Presentation

My research is positioned within the design and use of context-aware applications. These applications can be characterized as adapting their behavior to relevant changes in the environment they are in, and the human agents that are using them. This makes my research largely focused on actual use patterns in real life situations, i.e. to ensure that someone's life is enriched in a deeply meaningful way by the technology that is developed. I am in particular interested in understanding this so called mediating role that context-aware applications may have for our lives - professionally, as well as in private. How is our perception of - and experiences in - the world affected by the introduction of context-aware technology?

I conduct this research using exploratory action research, i.e. a research method that I developed in my PhD work that is rooted in explorative design and iterative development. Innovative technology may therefore be developed and assessed in close collaboration with industry and end users in a way that is informed by the latest ways of working within agile methods, such as Lean software development and Scrum.

For consumers today, two strong examples where mediating (and context-aware) technology play a central role are the automotive industry and game industry. A modern car is largely defined by the network of sensors, electronics, and digital systems that today actively helps while driving (supplying increased safety as well as convenience), at the same time as the car provides drivers and passengers with contextually relevant information and entertainment services. The game industry have the last few years gone from a focus on stationary single-player games to increasingly social games, where physical interaction with the games as well as other players through sensor-based controllers are at the center of innovation, such as special dance floors, guitars, and drums (e.g. Dance Dance Revolution, and Rock Band) as well as cameras and sensors that monitor physical movements of the body (e.g. Microsoft Kinect, and Oculus Rift).

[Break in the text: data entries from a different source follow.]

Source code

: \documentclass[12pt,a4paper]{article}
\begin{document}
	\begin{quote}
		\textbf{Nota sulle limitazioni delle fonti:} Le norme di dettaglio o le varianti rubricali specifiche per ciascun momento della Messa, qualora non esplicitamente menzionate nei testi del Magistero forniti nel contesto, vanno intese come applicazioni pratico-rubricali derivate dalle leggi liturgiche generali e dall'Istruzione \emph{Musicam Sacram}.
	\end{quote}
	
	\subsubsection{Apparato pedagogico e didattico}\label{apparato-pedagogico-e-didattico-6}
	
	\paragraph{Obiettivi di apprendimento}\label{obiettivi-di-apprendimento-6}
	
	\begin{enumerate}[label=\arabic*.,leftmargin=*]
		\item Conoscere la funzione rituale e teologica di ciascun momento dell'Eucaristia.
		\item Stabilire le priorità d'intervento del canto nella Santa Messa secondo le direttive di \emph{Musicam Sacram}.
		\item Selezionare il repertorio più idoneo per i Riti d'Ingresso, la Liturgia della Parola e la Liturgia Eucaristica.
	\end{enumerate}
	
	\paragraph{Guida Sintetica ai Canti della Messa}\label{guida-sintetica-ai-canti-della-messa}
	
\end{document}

We can also see a strong trend of growing technology support for improving the efficiency while training (e.g. apps like RunKeeper, Strava, and wearable devices like smart watches and bracelets). We furthermore see similar development for general well-being through social services such as Foursquare, Foodspotting, and Untappd, where focus lies on sharing geographically relevant information to others, as well as services for personal stress management, sleep tracking and chronic health conditions. Finally, the long heralded technology for smart houses is today - thanks to reduced prices and improved performance of sensors and networks - in a position to become more widely diffused. This may lead to new services for convenience as well as for a more energy and environmentally conscious lifestyle.